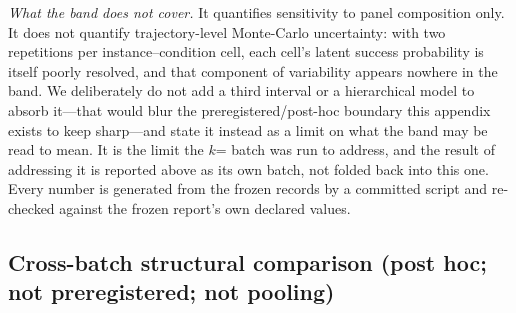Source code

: \documentclass{article}
\begin{document}
\emph{What the band does not cover.} It quantifies sensitivity to panel composition only. It does not quantify trajectory-level Monte-Carlo uncertainty: with two repetitions per instance--condition cell, each cell's latent success probability is itself poorly resolved, and that component of variability appears nowhere in the band. We deliberately do not add a third interval or a hierarchical model to absorb it---that would blur the preregistered/post-hoc boundary this appendix exists to keep sharp---and state it instead as a limit on what the band may be read to mean. It is the limit the $k$=\StatEightAK{} batch was run to address, and the result of addressing it is reported above as its own batch, not folded back into this one. Every number is generated from the frozen records by a committed script and re-checked against the frozen report's own declared values.

\subsection*{Cross-batch structural comparison (post hoc; not preregistered; not pooling)}

\begin{table}[h]
\centering\footnotesize
\caption{Per-instance class and signed difference under each of the two twelve-instance batches. \textbf{This is not pooling and not a backend comparison:} no quantity is summed, averaged or differenced across the two columns, and neither batch licenses an inference about the other's execution conditions. Nor is it a replication under \S\ref{sec:qual}---both batches re-run the \emph{same} frozen instances, which is repeated measurement of stability rather than an enlargement of any projection. Both batches are classified by one function, asserted against the earlier batch's own frozen anatomy block before the comparison is formed.}
\label{tab:concord}

\end{table}
\end{document}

------------------------

* What the exercise asks: Each line above must be repeated exactly in the answer, with pictures omitted.

* Answer to this problem:
Source code

: \documentclass{article}
\begin{document}
\emph{What the band does not cover.} It quantifies sensitivity to panel composition only. It does not quantify trajectory-level Monte-Carlo uncertainty: with two repetitions per instance--condition cell, each cell's latent success probability is itself poorly resolved, and that component of variability appears nowhere in the band. We deliberately do not add a third interval or a hierarchical model to absorb it---that would blur the preregistered/post-hoc boundary this appendix exists to keep sharp---and state it instead as a limit on what the band may be read to mean. It is the limit the $k$=\StatEightAK{} batch was run to address, and the result of addressing it is reported above as its own batch, not folded back into this one. Every number is generated from the frozen records by a committed script and re-checked against the frozen report's own declared values.

\subsection*{Cross-batch structural comparison (post hoc; not preregistered; not pooling)}

\begin{table}[h]
\centering\footnotesize
\caption{Per-instance class and signed difference under each of the two twelve-instance batches. \textbf{This is not pooling and not a backend comparison:} no quantity is summed, averaged or differenced across the two columns, and neither batch licenses an inference about the other's execution conditions. Nor is it a replication under \S\ref{sec:qual}---both batches re-run the \emph{same} frozen instances, which is repeated measurement of stability rather than an enlargement of any projection. Both batches are classified by one function, asserted against the earlier batch's own frozen anatomy block before the comparison is formed.}
\label{tab:concord}

\end{table}
\end{document}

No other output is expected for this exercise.